■ Exercise goal ■
Your transcription must include every record word for word and no pictures.
[Record set — start]
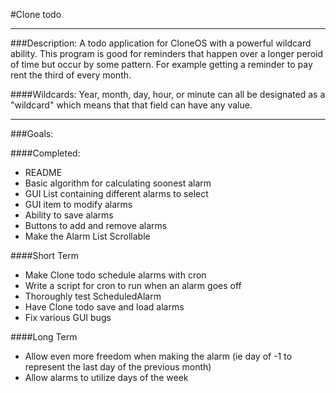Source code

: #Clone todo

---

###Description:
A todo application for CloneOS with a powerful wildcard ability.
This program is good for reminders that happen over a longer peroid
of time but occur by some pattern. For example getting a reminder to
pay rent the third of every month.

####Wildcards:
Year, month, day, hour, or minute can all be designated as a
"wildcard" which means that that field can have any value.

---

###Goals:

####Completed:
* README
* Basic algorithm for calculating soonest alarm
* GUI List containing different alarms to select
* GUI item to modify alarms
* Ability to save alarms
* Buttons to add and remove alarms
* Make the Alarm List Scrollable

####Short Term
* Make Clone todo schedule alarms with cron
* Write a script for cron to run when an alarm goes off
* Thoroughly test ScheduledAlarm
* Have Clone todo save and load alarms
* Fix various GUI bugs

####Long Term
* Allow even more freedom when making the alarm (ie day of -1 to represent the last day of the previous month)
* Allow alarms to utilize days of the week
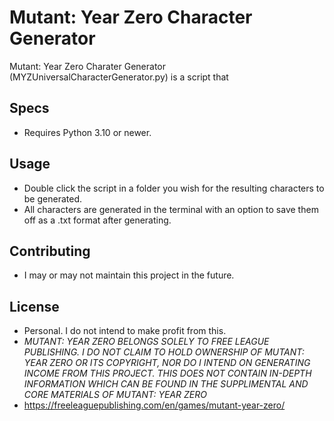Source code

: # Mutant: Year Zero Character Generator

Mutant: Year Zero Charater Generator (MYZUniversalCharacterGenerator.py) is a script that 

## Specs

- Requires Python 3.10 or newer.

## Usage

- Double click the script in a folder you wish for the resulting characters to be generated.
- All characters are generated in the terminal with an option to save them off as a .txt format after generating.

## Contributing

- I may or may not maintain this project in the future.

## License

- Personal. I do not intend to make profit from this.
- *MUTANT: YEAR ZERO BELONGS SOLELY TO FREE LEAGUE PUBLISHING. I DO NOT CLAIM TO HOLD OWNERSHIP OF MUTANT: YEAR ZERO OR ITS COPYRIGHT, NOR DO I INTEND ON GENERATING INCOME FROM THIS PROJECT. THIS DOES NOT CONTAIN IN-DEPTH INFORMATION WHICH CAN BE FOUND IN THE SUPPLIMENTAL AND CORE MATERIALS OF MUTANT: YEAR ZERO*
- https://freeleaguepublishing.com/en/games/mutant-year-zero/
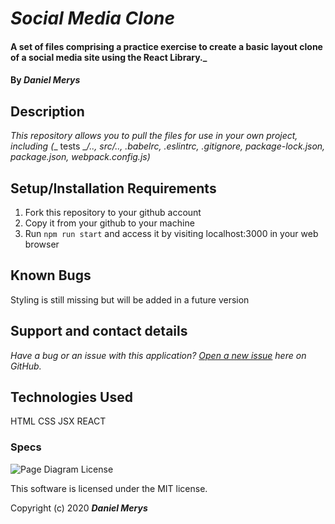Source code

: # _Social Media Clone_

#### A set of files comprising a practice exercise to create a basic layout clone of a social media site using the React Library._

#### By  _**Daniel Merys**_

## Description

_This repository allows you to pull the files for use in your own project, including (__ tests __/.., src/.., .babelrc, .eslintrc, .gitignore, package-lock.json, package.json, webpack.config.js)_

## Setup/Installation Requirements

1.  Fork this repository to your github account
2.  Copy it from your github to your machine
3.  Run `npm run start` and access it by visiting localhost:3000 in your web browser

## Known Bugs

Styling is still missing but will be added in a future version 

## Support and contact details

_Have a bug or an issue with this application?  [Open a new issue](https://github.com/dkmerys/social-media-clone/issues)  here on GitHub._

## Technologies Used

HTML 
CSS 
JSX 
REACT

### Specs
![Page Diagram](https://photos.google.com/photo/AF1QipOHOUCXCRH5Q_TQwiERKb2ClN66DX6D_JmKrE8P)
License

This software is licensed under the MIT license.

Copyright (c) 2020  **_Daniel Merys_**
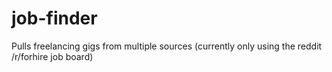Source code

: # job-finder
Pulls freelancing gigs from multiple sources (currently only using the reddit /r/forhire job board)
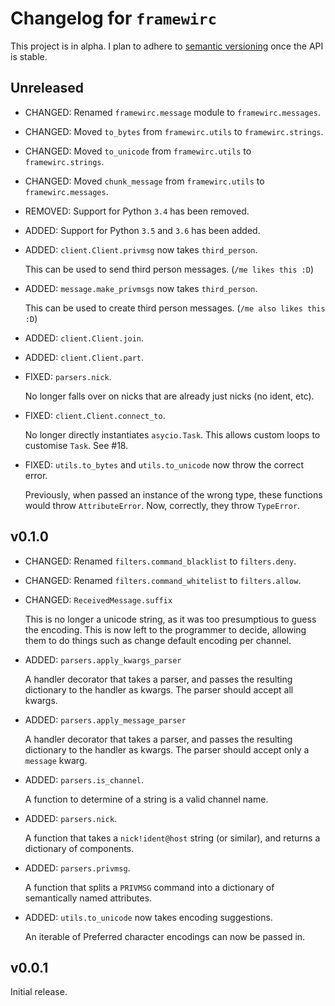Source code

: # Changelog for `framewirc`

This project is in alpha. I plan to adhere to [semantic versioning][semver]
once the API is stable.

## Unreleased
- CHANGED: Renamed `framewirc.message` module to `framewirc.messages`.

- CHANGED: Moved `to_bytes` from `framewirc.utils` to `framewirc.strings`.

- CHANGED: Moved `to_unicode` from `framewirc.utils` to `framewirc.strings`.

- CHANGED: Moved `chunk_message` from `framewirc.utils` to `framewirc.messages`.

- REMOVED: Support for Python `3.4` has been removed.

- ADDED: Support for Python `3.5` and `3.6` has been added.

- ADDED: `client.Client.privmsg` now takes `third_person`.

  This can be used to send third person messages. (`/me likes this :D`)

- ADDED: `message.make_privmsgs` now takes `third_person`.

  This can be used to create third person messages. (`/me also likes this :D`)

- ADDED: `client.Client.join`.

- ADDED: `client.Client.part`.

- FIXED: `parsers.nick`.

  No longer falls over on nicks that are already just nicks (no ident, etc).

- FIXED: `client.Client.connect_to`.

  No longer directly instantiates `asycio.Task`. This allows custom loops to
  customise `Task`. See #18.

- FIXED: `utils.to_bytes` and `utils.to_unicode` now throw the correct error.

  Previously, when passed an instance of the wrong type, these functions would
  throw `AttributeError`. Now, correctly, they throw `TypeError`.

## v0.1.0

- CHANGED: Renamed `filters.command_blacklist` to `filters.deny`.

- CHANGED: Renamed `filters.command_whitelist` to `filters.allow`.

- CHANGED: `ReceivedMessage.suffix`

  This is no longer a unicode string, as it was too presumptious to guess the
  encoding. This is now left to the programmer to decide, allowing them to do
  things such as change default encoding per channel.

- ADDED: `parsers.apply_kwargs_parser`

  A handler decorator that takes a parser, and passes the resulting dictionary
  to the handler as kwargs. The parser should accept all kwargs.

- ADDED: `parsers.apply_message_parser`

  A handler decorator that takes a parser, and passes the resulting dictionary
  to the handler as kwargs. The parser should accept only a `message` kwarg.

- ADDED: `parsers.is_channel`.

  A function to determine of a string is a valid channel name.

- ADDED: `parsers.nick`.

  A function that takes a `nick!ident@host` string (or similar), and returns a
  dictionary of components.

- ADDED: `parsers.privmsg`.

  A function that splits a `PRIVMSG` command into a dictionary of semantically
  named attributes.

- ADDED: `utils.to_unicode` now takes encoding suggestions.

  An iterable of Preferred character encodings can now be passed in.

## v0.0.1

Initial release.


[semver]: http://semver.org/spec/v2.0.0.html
[Record set — finish]
■ Task output ■
Source code

: #Clone todo

---

###Description:
A todo application for CloneOS with a powerful wildcard ability.
This program is good for reminders that happen over a longer peroid
of time but occur by some pattern. For example getting a reminder to
pay rent the third of every month.

####Wildcards:
Year, month, day, hour, or minute can all be designated as a
"wildcard" which means that that field can have any value.

---

###Goals:

####Completed:
* README
* Basic algorithm for calculating soonest alarm
* GUI List containing different alarms to select
* GUI item to modify alarms
* Ability to save alarms
* Buttons to add and remove alarms
* Make the Alarm List Scrollable

####Short Term
* Make Clone todo schedule alarms with cron
* Write a script for cron to run when an alarm goes off
* Thoroughly test ScheduledAlarm
* Have Clone todo save and load alarms
* Fix various GUI bugs

####Long Term
* Allow even more freedom when making the alarm (ie day of -1 to represent the last day of the previous month)
* Allow alarms to utilize days of the week
Source code

: # Mutant: Year Zero Character Generator

Mutant: Year Zero Charater Generator (MYZUniversalCharacterGenerator.py) is a script that 

## Specs

- Requires Python 3.10 or newer.

## Usage

- Double click the script in a folder you wish for the resulting characters to be generated.
- All characters are generated in the terminal with an option to save them off as a .txt format after generating.

## Contributing

- I may or may not maintain this project in the future.

## License

- Personal. I do not intend to make profit from this.
- *MUTANT: YEAR ZERO BELONGS SOLELY TO FREE LEAGUE PUBLISHING. I DO NOT CLAIM TO HOLD OWNERSHIP OF MUTANT: YEAR ZERO OR ITS COPYRIGHT, NOR DO I INTEND ON GENERATING INCOME FROM THIS PROJECT. THIS DOES NOT CONTAIN IN-DEPTH INFORMATION WHICH CAN BE FOUND IN THE SUPPLIMENTAL AND CORE MATERIALS OF MUTANT: YEAR ZERO*
- https://freeleaguepublishing.com/en/games/mutant-year-zero/
Source code

: # _Social Media Clone_

#### A set of files comprising a practice exercise to create a basic layout clone of a social media site using the React Library._

#### By  _**Daniel Merys**_

## Description

_This repository allows you to pull the files for use in your own project, including (__ tests __/.., src/.., .babelrc, .eslintrc, .gitignore, package-lock.json, package.json, webpack.config.js)_

## Setup/Installation Requirements

1.  Fork this repository to your github account
2.  Copy it from your github to your machine
3.  Run `npm run start` and access it by visiting localhost:3000 in your web browser

## Known Bugs

Styling is still missing but will be added in a future version 

## Support and contact details

_Have a bug or an issue with this application?  [Open a new issue](https://github.com/dkmerys/social-media-clone/issues)  here on GitHub._

## Technologies Used

HTML 
CSS 
JSX 
REACT

### Specs
![Page Diagram](https://photos.google.com/photo/AF1QipOHOUCXCRH5Q_TQwiERKb2ClN66DX6D_JmKrE8P)
License

This software is licensed under the MIT license.

Copyright (c) 2020  **_Daniel Merys_**
Source code

: # job-finder
Pulls freelancing gigs from multiple sources (currently only using the reddit /r/forhire job board)
Source code

: # Changelog for `framewirc`

This project is in alpha. I plan to adhere to [semantic versioning][semver]
once the API is stable.

## Unreleased
- CHANGED: Renamed `framewirc.message` module to `framewirc.messages`.

- CHANGED: Moved `to_bytes` from `framewirc.utils` to `framewirc.strings`.

- CHANGED: Moved `to_unicode` from `framewirc.utils` to `framewirc.strings`.

- CHANGED: Moved `chunk_message` from `framewirc.utils` to `framewirc.messages`.

- REMOVED: Support for Python `3.4` has been removed.

- ADDED: Support for Python `3.5` and `3.6` has been added.

- ADDED: `client.Client.privmsg` now takes `third_person`.

  This can be used to send third person messages. (`/me likes this :D`)

- ADDED: `message.make_privmsgs` now takes `third_person`.

  This can be used to create third person messages. (`/me also likes this :D`)

- ADDED: `client.Client.join`.

- ADDED: `client.Client.part`.

- FIXED: `parsers.nick`.

  No longer falls over on nicks that are already just nicks (no ident, etc).

- FIXED: `client.Client.connect_to`.

  No longer directly instantiates `asycio.Task`. This allows custom loops to
  customise `Task`. See #18.

- FIXED: `utils.to_bytes` and `utils.to_unicode` now throw the correct error.

  Previously, when passed an instance of the wrong type, these functions would
  throw `AttributeError`. Now, correctly, they throw `TypeError`.

## v0.1.0

- CHANGED: Renamed `filters.command_blacklist` to `filters.deny`.

- CHANGED: Renamed `filters.command_whitelist` to `filters.allow`.

- CHANGED: `ReceivedMessage.suffix`

  This is no longer a unicode string, as it was too presumptious to guess the
  encoding. This is now left to the programmer to decide, allowing them to do
  things such as change default encoding per channel.

- ADDED: `parsers.apply_kwargs_parser`

  A handler decorator that takes a parser, and passes the resulting dictionary
  to the handler as kwargs. The parser should accept all kwargs.

- ADDED: `parsers.apply_message_parser`

  A handler decorator that takes a parser, and passes the resulting dictionary
  to the handler as kwargs. The parser should accept only a `message` kwarg.

- ADDED: `parsers.is_channel`.

  A function to determine of a string is a valid channel name.

- ADDED: `parsers.nick`.

  A function that takes a `nick!ident@host` string (or similar), and returns a
  dictionary of components.

- ADDED: `parsers.privmsg`.

  A function that splits a `PRIVMSG` command into a dictionary of semantically
  named attributes.

- ADDED: `utils.to_unicode` now takes encoding suggestions.

  An iterable of Preferred character encodings can now be passed in.

## v0.0.1

Initial release.


[semver]: http://semver.org/spec/v2.0.0.html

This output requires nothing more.